## Exercise materials
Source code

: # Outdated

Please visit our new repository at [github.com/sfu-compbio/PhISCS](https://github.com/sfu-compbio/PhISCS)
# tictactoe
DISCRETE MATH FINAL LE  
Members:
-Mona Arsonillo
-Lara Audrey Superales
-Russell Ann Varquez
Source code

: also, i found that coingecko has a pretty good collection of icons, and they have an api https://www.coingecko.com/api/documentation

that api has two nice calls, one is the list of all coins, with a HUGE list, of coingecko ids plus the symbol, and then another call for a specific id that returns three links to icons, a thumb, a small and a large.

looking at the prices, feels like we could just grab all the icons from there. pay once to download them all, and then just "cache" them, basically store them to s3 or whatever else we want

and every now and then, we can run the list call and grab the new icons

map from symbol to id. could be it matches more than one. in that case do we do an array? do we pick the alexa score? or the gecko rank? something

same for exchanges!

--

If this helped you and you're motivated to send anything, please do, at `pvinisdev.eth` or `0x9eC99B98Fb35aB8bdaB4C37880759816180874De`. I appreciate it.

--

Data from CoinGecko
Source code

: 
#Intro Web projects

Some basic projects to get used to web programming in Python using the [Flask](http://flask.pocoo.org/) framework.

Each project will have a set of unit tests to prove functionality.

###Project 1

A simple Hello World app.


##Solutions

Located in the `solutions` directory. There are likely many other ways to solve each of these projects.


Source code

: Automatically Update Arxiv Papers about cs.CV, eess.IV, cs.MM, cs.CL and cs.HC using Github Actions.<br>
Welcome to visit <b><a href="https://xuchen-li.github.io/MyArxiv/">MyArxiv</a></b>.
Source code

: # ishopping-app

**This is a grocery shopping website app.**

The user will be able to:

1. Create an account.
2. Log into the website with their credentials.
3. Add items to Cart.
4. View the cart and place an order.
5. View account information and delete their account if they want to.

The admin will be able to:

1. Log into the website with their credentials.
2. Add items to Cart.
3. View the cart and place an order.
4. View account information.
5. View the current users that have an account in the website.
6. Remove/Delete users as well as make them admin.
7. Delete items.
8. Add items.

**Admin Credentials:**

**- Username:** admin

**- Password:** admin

## What the task requires
Everything in the listing must be written out again without any change.

## Worked solution
Source code

: # Outdated

Please visit our new repository at [github.com/sfu-compbio/PhISCS](https://github.com/sfu-compbio/PhISCS)
# tictactoe
DISCRETE MATH FINAL LE  
Members:
-Mona Arsonillo
-Lara Audrey Superales
-Russell Ann Varquez
Source code

: also, i found that coingecko has a pretty good collection of icons, and they have an api https://www.coingecko.com/api/documentation

that api has two nice calls, one is the list of all coins, with a HUGE list, of coingecko ids plus the symbol, and then another call for a specific id that returns three links to icons, a thumb, a small and a large.

looking at the prices, feels like we could just grab all the icons from there. pay once to download them all, and then just "cache" them, basically store them to s3 or whatever else we want

and every now and then, we can run the list call and grab the new icons

map from symbol to id. could be it matches more than one. in that case do we do an array? do we pick the alexa score? or the gecko rank? something

same for exchanges!

--

If this helped you and you're motivated to send anything, please do, at `pvinisdev.eth` or `0x9eC99B98Fb35aB8bdaB4C37880759816180874De`. I appreciate it.

--

Data from CoinGecko
Source code

: 
#Intro Web projects

Some basic projects to get used to web programming in Python using the [Flask](http://flask.pocoo.org/) framework.

Each project will have a set of unit tests to prove functionality.

###Project 1

A simple Hello World app.


##Solutions

Located in the `solutions` directory. There are likely many other ways to solve each of these projects.


Source code

: Automatically Update Arxiv Papers about cs.CV, eess.IV, cs.MM, cs.CL and cs.HC using Github Actions.<br>
Welcome to visit <b><a href="https://xuchen-li.github.io/MyArxiv/">MyArxiv</a></b>.
Source code

: # ishopping-app

**This is a grocery shopping website app.**

The user will be able to:

1. Create an account.
2. Log into the website with their credentials.
3. Add items to Cart.
4. View the cart and place an order.
5. View account information and delete their account if they want to.

The admin will be able to:

1. Log into the website with their credentials.
2. Add items to Cart.
3. View the cart and place an order.
4. View account information.
5. View the current users that have an account in the website.
6. Remove/Delete users as well as make them admin.
7. Delete items.
8. Add items.

**Admin Credentials:**

**- Username:** admin

**- Password:** admin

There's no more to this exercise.